3. Persons not required to be covered by the policy –
(a) Passengers of private cars and pillion riders of two-wheelers.
(b) Passengers being carried in a vehicle not meant to carry such passengers, like in case of goods carrying vehicles (except otherwise permitted as in case of the owner of goods), or a tractor.
In case of some of the persons falling in 3(a) & (b), who are not required to be covered under the Policy as required by the Act, the owner of the vehicle will still be liable for any injury, death or loss of property to such persons.
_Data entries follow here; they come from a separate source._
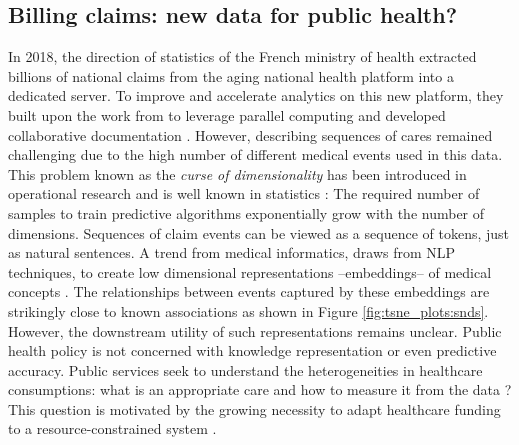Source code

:\documentclass[french,12pt,twoside,a4paper]{book}
\begin{document}
\subsection{Billing claims: new data for public health?}
%
In 2018, the direction of statistics of the French ministry of health extracted
billions of national claims from the aging national health platform into a
dedicated server.
%
To improve and accelerate analytics on this new platform, they built upon the
work from \cite{bacry2020scalpel3} to leverage parallel computing and developed
collaborative documentation \citep{documentation_snds}. However, describing
sequences of cares remained challenging due to the high number of different
medical events used in this data. This problem known as the \emph{curse of
  dimensionality} has been introduced in operational research
\citep{bellman1957dynamic} and is well known in statistics
\citep{breiman2001statistical}: The required number of samples to train
predictive algorithms exponentially grow with the number of dimensions.%
Sequences of claim events can be viewed as a sequence of tokens, just as natural
sentences. A trend from medical informatics, draws from NLP techniques, to
create low dimensional representations --embeddings-- of medical concepts
\citep{beam2019clinical}. The relationships between events captured by these
embeddings are strikingly close to known associations as shown in Figure
\ref{fig:tsne_plots:snds}. However, the downstream utility of such
representations remains unclear. Public health policy is not concerned with
knowledge representation or even predictive accuracy. Public services seek to
understand the heterogeneities in healthcare consumptions: what is an
appropriate care and how to measure it from the data
\citep{cma_policy_appropriateness_2015}? This question is motivated by the
growing necessity to adapt healthcare funding to a resource-constrained system
\citep{mcginnis2013best,aubert_2019}.


\end{document}
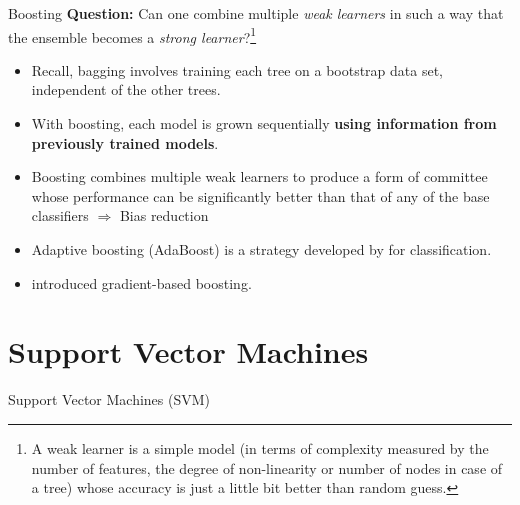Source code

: \documentclass[11pt]{beamer}
\begin{document}
\begin{frame}{Boosting}
	\textbf{Question:} Can one combine multiple \textit{weak learners} in such a way that the ensemble becomes a \textit{strong learner}?\footnote{A weak learner is a simple model (in terms of complexity measured by the number of features, the degree of non-linearity or number of nodes in case of a tree) whose accuracy is just a little bit better than random guess.}
	\vfill

	\begin{itemize}
		\item Recall, bagging involves training each tree on a bootstrap data set, independent of the other trees.
		\item With boosting, each model is grown sequentially \textbf{using information from previously trained models}.
		\item Boosting combines multiple weak learners to produce a form of committee whose performance can be significantly better than that of any of the base classifiers $\Rightarrow$ Bias reduction
		\item Adaptive boosting (AdaBoost) is a strategy developed by \citet{Freund.Schapire1996} for classification.
		\item \citet{Friedman2001} introduced gradient-based boosting.
	\end{itemize}
\end{frame}


\section{Support Vector Machines}

\begin{frame}
	\begin{center}
		\Large
		Support Vector Machines (SVM)
	\end{center}
\end{frame}
\end{document}
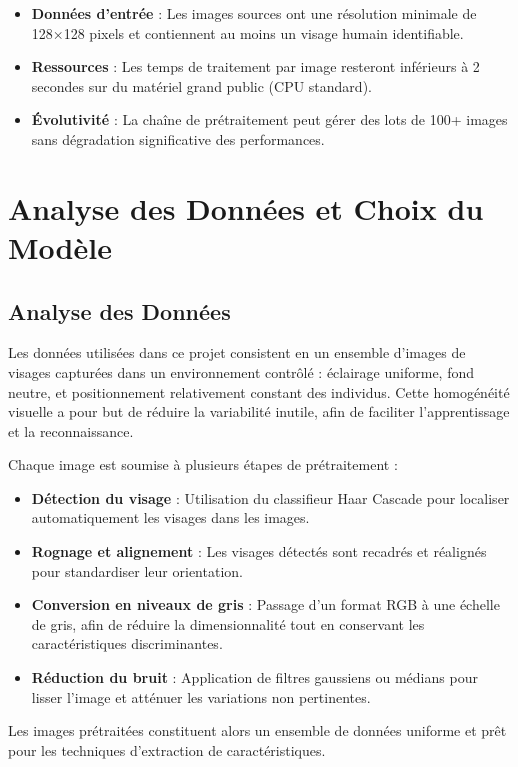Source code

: \documentclass[a4paper,12pt]{report} %
\begin{document}
\begin{block}[Hypothèse]
\begin{itemize}
    \item \textbf{Données d'entrée} : Les images sources ont une résolution minimale de 128×128 pixels et contiennent au moins un visage humain identifiable.
    \item \textbf{Ressources} : Les temps de traitement par image resteront inférieurs à 2 secondes sur du matériel grand public (CPU standard).
    \item \textbf{Évolutivité} : La chaîne de prétraitement peut gérer des lots de 100+ images sans dégradation significative des performances.
\end{itemize}
\end{block}

\chapter{Analyse des Données et Choix du Modèle}
\section*{Analyse des Données}
Les données utilisées dans ce projet consistent en un ensemble d'images de visages capturées dans un environnement contrôlé : éclairage uniforme, fond neutre, et positionnement relativement constant des individus. Cette homogénéité visuelle a pour but de réduire la variabilité inutile, afin de faciliter l'apprentissage et la reconnaissance.

Chaque image est soumise à plusieurs étapes de prétraitement :
\begin{itemize}
    \item \textbf{Détection du visage} : Utilisation du classifieur Haar Cascade pour localiser automatiquement les visages dans les images.
    \item \textbf{Rognage et alignement} : Les visages détectés sont recadrés et réalignés pour standardiser leur orientation.
    \item \textbf{Conversion en niveaux de gris} : Passage d'un format RGB à une échelle de gris, afin de réduire la dimensionnalité tout en conservant les caractéristiques discriminantes.
    \item \textbf{Réduction du bruit} : Application de filtres gaussiens ou médians pour lisser l'image et atténuer les variations non pertinentes.
\end{itemize}

Les images prétraitées constituent alors un ensemble de données uniforme et prêt pour les techniques d'extraction de caractéristiques.
\end{document}
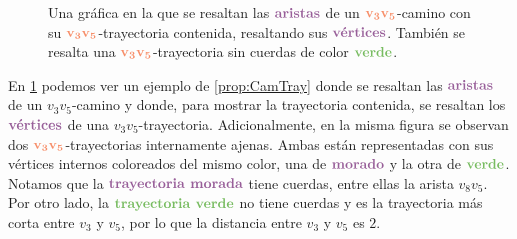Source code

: \begin{figure}[htb!]
    \centering
    \caption{Una gr\'afica en la que se resaltan las ${\color{morado}\bf
    aristas}$ de un ${\color{coral}\bf v_3 v_5}$-camino con su
    ${\color{coral}\bf v_3 v_5}$-trayectoria contenida, resaltando sus
    ${\color{morado}\textbf{v\'ertices}}$.  Tambi\'en se resalta una
    ${\color{coral}\bf v_3 v_5}$-trayectoria sin cuerdas de color
    ${\color{verde}\bf verde}$.}
    \label{fig:ex-caminos}
\end{figure}
    
En \cref{fig:ex-caminos} podemos ver un ejemplo de \ref{prop:CamTray} donde se
resaltan las ${\color{morado}\bf aristas}$ de un $v_3 v_5$-camino y donde, para
mostrar la trayectoria contenida, se resaltan los
${\color{morado}\textbf{v\'ertices}}$ de una $v_3 v_5$-trayectoria.
Adicionalmente, en la misma figura se observan dos ${\color{coral}\bf v_3
v_5}$-trayectorias internamente ajenas. Ambas est\'an representadas con sus
v\'ertices internos coloreados del mismo color, una de ${\color{morado}\bf
morado}$ y la otra de ${\color{verde}\bf verde}$. Notamos que la
${\color{morado}\textbf{trayectoria morada}}$ tiene cuerdas, entre ellas la
arista $v_8v_5$. Por otro lado, la ${\color{verde}\textbf{trayectoria verde}}$
no tiene cuerdas y es la trayectoria m\'as corta entre $v_3$ y $v_5$, por lo que
la distancia entre $v_3$ y $v_5$ es $2$.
Persons under 3(a), though not covered under the Motor Third Part Policy (also called the ‘Act Only’ Policy are covered in the same manner as other third parties in case of a Package (also known as Comprehensive) Policy.
There is the provision under the India Motor Tariff to have certain persons not normally covered, by paying some additional premium, on payment of which additional contracts named IMT – xx (xx represents numbers assigned to these contracts) are affixed to the main Policy.
Provision related to coverage of drivers – Only drivers of transport vehicles is covered. A transport vehicle means a public service vehicle, a goods carriage, an educational institution bus or a private service vehicle. Persons driving private cars and 2-Wheelers are not covered, whether these persons are paid drivers or family members/friends of the owners.
The amended Act says that ‘third party’ includes the driver and any other co-worker on a transport vehicle. Hence, cleaners/khalasis, ticket examiners, etc are covered without charging any additional premium.
Sections under which claims can be made in Motor Third Party Insurance –
Sec 164 – It is a provision under which a claim may be made without proving the fault of the respondent. The amounts of compensation are fixed – Rs. 5,00,000/- in case of death and Rs. 2,50,000/- in case of grievous hurt. The definition of grievous hurt is the same as that given under Sec 320 of the Indian Penal code, 1860. This provision existed as Sec 163-A before the amendment of 2019, but with a different compensation structure.
Sec 166 – Fault of the respondent must be proved in this case. For property damage, the amendment of 2019 has removed limits on the maximum amount payable. For injury, it is the amount of loss that is proved by the claimant. For death, the Act says that ‘just compensation’ is payable. Just compensation is an evolving concept, and the Supreme Court of India has been modifying it from time to time. For a long time, the formula adopted in 2009 in Sarla Verma v. Delhi Transport Corporation was followed, which was modified in 2017 in Pranay Sethi v. National Insurance Company.
Before the amendment of 2019, there was one more provision to claim under Sec 140, which has been removed after the amendment.
In case the vehicle causing the accident could not be identified, there is a provision for compensation under Sec 161. These are called ‘hit and run cases. The compensation is Rs. 2,00,000/- in case of death and Rs. 50,000/- in case of grievous hurt. The Scheme in this regard is made by the Central Government and administered by the State Government. This claim is not brought against any insurance company.
Who can make a third-party claim?
- In case of property damage, the owner of the property.
- In case of injury, the injured person.
- In case of death, any legal representative may claim, whether such person was dependent on the deceased or not. Any claim filed is on behalf of all eligible persons.
How much is the compensation in a third-party claim?
• In case of property damage, the amount of loss.
• In case of injury, the amount of loss which is the total of the loss of earning for the period of injury, the loss of future earning capacity, medical expenses on treatment, any other cost incurred as a result of the injury, like special diet, cost of travel for treatment, for nursing support at home, etc.
• In case of death the Motor Vehicles Act only says just compensation. it is an ever-evolving concept. The Supreme Court has devised a formula for the calculation of compensation in death cases. The age of the deceased, his / her income, and the number of persons who were dependent on the deceased have been considered factors for the calculation of the compensation amount. There are a few other minor components too.